It requires no liquids to be carried about with you, nor is that nice manipulation required which attends the collodion process.

The wax-paper process has been extolled by many, and very successful results have been obtained: the paper has the undoubted advantage of keeping after being excited much longer than any other; but, from my own experience, just so much the weaker it is made, and so as to safely rely upon its long remaining useful, so it is proportionally slower in its action. And I have rarely seen from

wax negatives positives so satisfactory in depth of tone, as from those which have been waxed after being taken on ordinary paper. It is all very well for gentlemen to advocate a sort of photographic tour, upon which you are to go on taking views day after day, and when you return home at leisure to develop your past proceedings: I never yet knew one so lukewarm in this pursuit as not to desire to know, at his earliest possible opportunity, the result of his labours; indeed, were not this the case, I fear disappointment would more often result than at present, for I scarcely think any one can exactly decide upon the power of the light of any given day, without having made some little trial to guide him. I have myself, especially with collodion, found the action very rapid upon some apparently dull day; whilst, from an unexplained cause, a comparatively brighter day has been less active in its photographic results. As in the previous process, I would strongly advise Turner's paper to be used, and not the thin French papers generally adopted, because I find all the high lights so much better preserved in the English paper. It may be purchased ready waxed nearly as cheap as it may be done by one's self; but as many operators like to possess that which is entirely their own production, the following mode will be found a ready way of waxing:—Procure a piece of thick smooth slate, a trifle larger than the paper to be used; waste pieces of this description are always occurring at the slate works, and are of a trifling value. This should be made very hot by laying it close before a fire; then, covered with one layer of thick blotting-paper, it will form a most admirable surface upon which to use the iron. Taking a piece of wax in the left hand, an iron well heated being pressed against it, it may rapidly be made to flow over the whole surface with much evenness, the surplus wax being afterwards removed by ironing between blotting-paper. When good, it should be colourless, free from gloss, and having the beautiful semi-transparent appearance of the Chinese rice-paper. To iodize the paper completely, immerse it in the following solution:

Iodide of potash 200 grains.
Mannite 006 drachms.
Cyanide of potash 005 grains.
Distilled water 020 ounces.

Allow it to remain three hours, taking care that air-particles are perfectly excluded, and once during the time turning over each sheet of paper, as many being inserted as the fluid will conveniently cover, as it is not injured by after keeping. It should be then removed from the iodide bath, pinned up, and dried, ready for use. When required to be excited, the paper should, by the light of a candle, be immersed in the following solution, where it should remain for five minutes:

Nitrate of silver 004 drachms.
Glacial acetic acid 004 drachms.
Distilled water 008 ounces.

Being removed from the aceto-nitrate bath, immerse it into a pan of distilled water, where let it remain about a quarter of an hour. In order to make this paper keep a week or two, it must be immersed in a second water, which in point of fact is a mere reduction of the strength of the solutions already used; but for ordinary purposes, and when the paper is to be used within three or four days, one immersion is quite sufficient, especially as it does not reduce its sensitiveness in a needless way. It may now be preserved between blotting-paper, free from light, for future use. The time of exposure requisite for this paper will exceed that of the ordinary unwaxed, given in the previous directions. The picture may be developed by a complete immersion also in a saturated solution of gallic acid; but should it not have been exposed a sufficient time in the camera, a few drops of the aceto-nitrate solution added to the gallic acid greatly accelerates it. An excess of aceto-nitrate often produces an unpleasant red tint, which is to be avoided. Instead of complete immersion, the paper may be laid upon some waste blotting-paper, and the surface only wetted by means of the glass rod or brush. The picture may now be fixed by the use of the hyposulphite of soda, as in the preceding process.

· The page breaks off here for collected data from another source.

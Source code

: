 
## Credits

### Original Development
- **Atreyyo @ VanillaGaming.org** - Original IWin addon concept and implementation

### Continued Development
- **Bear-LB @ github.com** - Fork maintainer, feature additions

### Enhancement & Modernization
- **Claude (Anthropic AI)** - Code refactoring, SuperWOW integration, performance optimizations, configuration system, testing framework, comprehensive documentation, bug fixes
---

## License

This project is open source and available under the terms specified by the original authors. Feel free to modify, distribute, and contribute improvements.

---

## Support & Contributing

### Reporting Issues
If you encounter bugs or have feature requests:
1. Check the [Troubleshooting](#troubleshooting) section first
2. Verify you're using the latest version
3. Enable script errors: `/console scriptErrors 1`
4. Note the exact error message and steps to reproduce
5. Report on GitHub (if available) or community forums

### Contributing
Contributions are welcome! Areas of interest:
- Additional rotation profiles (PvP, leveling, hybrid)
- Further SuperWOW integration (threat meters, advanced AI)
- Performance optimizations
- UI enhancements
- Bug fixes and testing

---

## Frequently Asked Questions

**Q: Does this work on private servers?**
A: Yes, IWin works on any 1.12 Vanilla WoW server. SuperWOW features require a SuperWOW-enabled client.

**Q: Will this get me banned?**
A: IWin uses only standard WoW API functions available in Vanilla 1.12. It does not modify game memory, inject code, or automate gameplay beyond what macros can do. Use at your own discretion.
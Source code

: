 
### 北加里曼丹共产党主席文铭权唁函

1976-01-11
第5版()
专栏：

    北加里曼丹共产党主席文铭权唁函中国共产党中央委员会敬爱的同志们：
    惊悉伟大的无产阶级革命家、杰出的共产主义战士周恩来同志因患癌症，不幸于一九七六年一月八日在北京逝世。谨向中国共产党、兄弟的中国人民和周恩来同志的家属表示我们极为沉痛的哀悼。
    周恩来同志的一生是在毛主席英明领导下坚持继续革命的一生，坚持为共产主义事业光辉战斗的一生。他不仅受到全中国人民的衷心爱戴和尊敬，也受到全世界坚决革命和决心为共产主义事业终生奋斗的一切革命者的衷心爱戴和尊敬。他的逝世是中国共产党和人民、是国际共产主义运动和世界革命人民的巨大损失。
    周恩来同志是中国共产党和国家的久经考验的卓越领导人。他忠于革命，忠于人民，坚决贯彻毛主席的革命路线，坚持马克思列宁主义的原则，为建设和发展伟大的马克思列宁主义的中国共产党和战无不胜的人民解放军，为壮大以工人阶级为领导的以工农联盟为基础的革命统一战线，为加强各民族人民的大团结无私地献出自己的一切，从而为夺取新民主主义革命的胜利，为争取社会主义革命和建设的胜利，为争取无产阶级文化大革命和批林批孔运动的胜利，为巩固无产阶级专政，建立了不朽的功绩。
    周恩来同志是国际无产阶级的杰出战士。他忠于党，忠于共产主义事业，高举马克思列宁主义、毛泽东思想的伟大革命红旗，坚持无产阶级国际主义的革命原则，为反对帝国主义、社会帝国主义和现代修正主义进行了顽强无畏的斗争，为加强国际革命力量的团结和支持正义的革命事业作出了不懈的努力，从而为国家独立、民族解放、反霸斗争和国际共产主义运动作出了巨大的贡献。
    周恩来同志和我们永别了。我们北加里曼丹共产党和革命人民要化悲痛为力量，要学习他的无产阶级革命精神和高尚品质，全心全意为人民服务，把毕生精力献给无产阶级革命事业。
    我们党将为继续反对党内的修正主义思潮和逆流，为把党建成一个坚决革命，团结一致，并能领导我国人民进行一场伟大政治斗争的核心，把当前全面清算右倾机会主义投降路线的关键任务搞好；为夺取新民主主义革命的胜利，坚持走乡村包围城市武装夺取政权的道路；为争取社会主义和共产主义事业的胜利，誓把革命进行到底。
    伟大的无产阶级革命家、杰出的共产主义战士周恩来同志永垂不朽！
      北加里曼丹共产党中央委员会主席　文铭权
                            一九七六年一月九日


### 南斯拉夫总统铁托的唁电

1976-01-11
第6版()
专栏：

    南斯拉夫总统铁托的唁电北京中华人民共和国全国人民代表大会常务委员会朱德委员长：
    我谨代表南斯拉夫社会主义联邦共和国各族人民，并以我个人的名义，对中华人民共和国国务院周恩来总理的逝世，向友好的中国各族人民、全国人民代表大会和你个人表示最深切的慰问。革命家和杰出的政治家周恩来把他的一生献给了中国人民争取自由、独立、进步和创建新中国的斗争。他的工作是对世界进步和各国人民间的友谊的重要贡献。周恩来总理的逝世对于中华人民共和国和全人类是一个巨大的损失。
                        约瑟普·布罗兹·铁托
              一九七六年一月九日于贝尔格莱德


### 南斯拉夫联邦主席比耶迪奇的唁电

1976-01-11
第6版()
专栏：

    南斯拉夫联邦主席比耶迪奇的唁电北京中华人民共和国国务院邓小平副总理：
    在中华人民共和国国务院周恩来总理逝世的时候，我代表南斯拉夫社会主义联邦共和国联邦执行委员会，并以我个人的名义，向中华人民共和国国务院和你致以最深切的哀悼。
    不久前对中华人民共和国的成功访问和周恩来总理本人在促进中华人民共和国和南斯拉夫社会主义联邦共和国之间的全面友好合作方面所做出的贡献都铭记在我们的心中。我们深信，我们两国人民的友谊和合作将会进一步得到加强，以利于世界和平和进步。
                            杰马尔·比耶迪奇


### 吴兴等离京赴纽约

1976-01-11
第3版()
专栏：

It is not actually necessary that this should be a wax-paper process, because ordinary paper treated in this way acts very beautifully, although it does not allow of so long keeping for use after excitement; yet it has then the advantage, that a negative may either be waxed or not, as shall be deemed advisable by its apparent depth of action.

Hugh W. Diamond.

Exhibition of recent Specimens of Photography at the Society of Arts.—This exhibition, to which all interested in the art have been invited to contribute, was inaugurated by a conversazione at the Society's rooms, on the evening of Wednesday, the 22nd of December: the public have since been admitted at a charge of sixpence each, and it will continue open until the 8th of January.